Contribution caps finally on the rise

Contribution caps finally on the rise

Following a temporary freeze on the indexation of the concessional contribution caps for two years, the 2014/2015 financial year will finally see an indexation increase of the current $25,000 cap.

Following a temporary freeze on the indexation of the concessional contribution caps for two years by the former Labor government, the 2014/2015 financial year will finally see an indexation increase of the current $25,000 cap up to $30,000.

The Australian Taxation Office has recently updated its key rates and thresholds, confirming the indexation of the concessional contribution cap. It is important to note that the indexation will not apply to the temporary higher cap of $35,000 currently available to those individuals 59 and over as at 30 June 2013 (for 2013/2014).

However, this temporary higher cap will extend to individuals 49 and over at 30 June 2014 to apply for the 2014/2015 financial year.

This indexation of the concessional contribution cap has some important additional flow-on effects to the non-concessional contribution cap (NCC), with this post-tax contribution cap being calculated as six times the concessional contribution cap.

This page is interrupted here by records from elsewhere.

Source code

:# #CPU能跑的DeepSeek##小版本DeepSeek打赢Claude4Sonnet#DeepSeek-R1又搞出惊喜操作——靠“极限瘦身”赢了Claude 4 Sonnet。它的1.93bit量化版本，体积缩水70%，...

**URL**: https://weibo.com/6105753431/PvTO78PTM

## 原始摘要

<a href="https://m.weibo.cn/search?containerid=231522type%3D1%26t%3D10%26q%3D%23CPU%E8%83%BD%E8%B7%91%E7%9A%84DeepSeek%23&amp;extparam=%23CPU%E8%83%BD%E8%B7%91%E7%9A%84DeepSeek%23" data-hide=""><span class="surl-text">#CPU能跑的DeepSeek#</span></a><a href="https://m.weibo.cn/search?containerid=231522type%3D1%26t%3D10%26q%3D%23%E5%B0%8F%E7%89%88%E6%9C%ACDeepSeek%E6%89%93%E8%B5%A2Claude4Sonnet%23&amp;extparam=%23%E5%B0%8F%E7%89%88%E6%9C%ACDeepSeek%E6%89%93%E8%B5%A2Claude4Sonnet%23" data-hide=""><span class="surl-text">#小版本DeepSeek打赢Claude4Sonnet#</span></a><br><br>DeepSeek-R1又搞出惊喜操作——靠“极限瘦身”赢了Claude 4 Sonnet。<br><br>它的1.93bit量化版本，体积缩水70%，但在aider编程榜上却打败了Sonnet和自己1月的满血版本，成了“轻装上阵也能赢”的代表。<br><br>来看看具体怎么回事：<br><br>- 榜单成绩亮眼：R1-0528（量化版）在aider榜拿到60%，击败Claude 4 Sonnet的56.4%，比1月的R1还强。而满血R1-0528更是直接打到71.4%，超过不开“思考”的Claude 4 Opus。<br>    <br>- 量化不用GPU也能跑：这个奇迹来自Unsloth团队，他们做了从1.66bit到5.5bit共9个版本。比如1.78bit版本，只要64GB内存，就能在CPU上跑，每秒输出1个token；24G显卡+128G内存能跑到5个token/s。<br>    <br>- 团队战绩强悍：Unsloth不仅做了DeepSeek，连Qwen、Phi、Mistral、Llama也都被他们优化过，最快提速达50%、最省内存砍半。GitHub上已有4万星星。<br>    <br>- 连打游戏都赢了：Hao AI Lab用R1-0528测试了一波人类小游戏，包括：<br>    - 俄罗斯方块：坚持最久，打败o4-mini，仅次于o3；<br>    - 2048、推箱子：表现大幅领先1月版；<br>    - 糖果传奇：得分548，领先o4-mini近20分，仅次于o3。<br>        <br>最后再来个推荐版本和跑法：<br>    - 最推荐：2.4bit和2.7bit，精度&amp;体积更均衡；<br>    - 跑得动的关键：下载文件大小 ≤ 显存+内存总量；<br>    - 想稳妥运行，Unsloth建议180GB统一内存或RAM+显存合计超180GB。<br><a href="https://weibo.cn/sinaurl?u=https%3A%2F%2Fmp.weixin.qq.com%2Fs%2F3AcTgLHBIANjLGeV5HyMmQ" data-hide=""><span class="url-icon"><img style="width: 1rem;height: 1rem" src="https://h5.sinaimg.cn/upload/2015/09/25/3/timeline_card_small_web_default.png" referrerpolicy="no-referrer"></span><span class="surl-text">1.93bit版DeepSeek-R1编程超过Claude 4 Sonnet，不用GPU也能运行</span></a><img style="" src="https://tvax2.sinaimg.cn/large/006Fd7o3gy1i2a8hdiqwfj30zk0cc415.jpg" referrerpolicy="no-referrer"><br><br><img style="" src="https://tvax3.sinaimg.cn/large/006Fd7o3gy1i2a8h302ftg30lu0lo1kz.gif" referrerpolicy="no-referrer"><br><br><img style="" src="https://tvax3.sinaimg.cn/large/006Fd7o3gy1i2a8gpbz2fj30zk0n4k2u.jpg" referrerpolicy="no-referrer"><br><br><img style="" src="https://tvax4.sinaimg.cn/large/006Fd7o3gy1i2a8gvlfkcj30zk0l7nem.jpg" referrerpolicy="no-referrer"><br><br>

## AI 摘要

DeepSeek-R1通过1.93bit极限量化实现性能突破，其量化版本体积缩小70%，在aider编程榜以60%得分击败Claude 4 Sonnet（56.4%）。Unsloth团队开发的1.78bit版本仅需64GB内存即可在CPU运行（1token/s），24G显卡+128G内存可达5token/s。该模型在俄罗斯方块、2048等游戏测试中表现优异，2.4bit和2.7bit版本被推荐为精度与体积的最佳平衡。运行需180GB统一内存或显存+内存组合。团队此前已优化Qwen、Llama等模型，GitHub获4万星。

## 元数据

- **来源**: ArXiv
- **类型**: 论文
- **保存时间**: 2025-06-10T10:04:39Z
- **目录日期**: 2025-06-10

Therefore, from 1 July 2014 the non-concessional contribution cap will increase to $180,000. Those individuals under age 65 at 1 July 2014 will be eligible to utilise a higher bring-forward amount of $540,000(up from $450,000).

The concessional contribution caps, since introduced on 1 July 2007 have changed constantly, mostly in a negative sense, having reduced substantially from $100,000 for individuals aged 50 and over back in 2007/2008 and 2008/2009. The table below shows the history of both the concessional and non-concessional contribution caps so it can be better understood why many people have been frustrated in making contributions into superannuation.

Concessional contribution cap
Source: The Dunn Thing

Non-concessional contribution cap
Source: The Dunn Thing

This increase will bring a range of changes to various contribution strategies for self-managed super fund members, so it is important to start thinking about the planning of these increases in readiness for the 2014/2015 financial year.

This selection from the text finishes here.